_What you will do_
Transcribe the listing below in its entirety, exactly.

_Exercise data_
•••

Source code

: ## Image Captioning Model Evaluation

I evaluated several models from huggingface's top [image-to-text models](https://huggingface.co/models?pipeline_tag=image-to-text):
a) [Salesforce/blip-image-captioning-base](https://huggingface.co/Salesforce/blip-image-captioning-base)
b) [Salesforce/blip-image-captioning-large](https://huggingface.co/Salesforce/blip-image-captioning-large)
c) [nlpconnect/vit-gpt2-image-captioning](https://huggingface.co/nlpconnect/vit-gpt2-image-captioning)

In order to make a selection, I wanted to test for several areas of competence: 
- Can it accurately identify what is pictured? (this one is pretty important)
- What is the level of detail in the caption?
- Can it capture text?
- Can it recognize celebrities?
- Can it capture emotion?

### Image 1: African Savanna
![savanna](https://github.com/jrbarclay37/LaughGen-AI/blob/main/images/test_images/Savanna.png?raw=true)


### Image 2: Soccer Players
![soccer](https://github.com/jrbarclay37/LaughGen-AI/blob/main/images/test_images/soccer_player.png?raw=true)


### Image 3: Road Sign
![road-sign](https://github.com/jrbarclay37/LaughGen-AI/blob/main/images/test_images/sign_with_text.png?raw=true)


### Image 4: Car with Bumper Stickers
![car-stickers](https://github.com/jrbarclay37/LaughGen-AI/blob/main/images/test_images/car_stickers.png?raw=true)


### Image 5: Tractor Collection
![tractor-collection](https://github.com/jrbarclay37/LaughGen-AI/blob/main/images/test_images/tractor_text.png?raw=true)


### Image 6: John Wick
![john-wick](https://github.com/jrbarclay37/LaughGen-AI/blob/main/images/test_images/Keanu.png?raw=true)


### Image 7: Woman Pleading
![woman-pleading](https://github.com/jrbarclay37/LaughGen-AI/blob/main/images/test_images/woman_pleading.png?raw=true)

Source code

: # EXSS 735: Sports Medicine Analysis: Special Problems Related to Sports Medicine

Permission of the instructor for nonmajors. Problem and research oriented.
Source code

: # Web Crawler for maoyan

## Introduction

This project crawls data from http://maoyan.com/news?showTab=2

•••

_Answer box_
Source code

: ## Image Captioning Model Evaluation

I evaluated several models from huggingface's top [image-to-text models](https://huggingface.co/models?pipeline_tag=image-to-text):
a) [Salesforce/blip-image-captioning-base](https://huggingface.co/Salesforce/blip-image-captioning-base)
b) [Salesforce/blip-image-captioning-large](https://huggingface.co/Salesforce/blip-image-captioning-large)
c) [nlpconnect/vit-gpt2-image-captioning](https://huggingface.co/nlpconnect/vit-gpt2-image-captioning)

In order to make a selection, I wanted to test for several areas of competence: 
- Can it accurately identify what is pictured? (this one is pretty important)
- What is the level of detail in the caption?
- Can it capture text?
- Can it recognize celebrities?
- Can it capture emotion?

### Image 1: African Savanna
![savanna](https://github.com/jrbarclay37/LaughGen-AI/blob/main/images/test_images/Savanna.png?raw=true)


### Image 2: Soccer Players
![soccer](https://github.com/jrbarclay37/LaughGen-AI/blob/main/images/test_images/soccer_player.png?raw=true)


### Image 3: Road Sign
![road-sign](https://github.com/jrbarclay37/LaughGen-AI/blob/main/images/test_images/sign_with_text.png?raw=true)


### Image 4: Car with Bumper Stickers
![car-stickers](https://github.com/jrbarclay37/LaughGen-AI/blob/main/images/test_images/car_stickers.png?raw=true)


### Image 5: Tractor Collection
![tractor-collection](https://github.com/jrbarclay37/LaughGen-AI/blob/main/images/test_images/tractor_text.png?raw=true)


### Image 6: John Wick
![john-wick](https://github.com/jrbarclay37/LaughGen-AI/blob/main/images/test_images/Keanu.png?raw=true)


### Image 7: Woman Pleading
![woman-pleading](https://github.com/jrbarclay37/LaughGen-AI/blob/main/images/test_images/woman_pleading.png?raw=true)

Source code

: # EXSS 735: Sports Medicine Analysis: Special Problems Related to Sports Medicine

Permission of the instructor for nonmajors. Problem and research oriented.
Source code

: # Web Crawler for maoyan

## Introduction

This project crawls data from http://maoyan.com/news?showTab=2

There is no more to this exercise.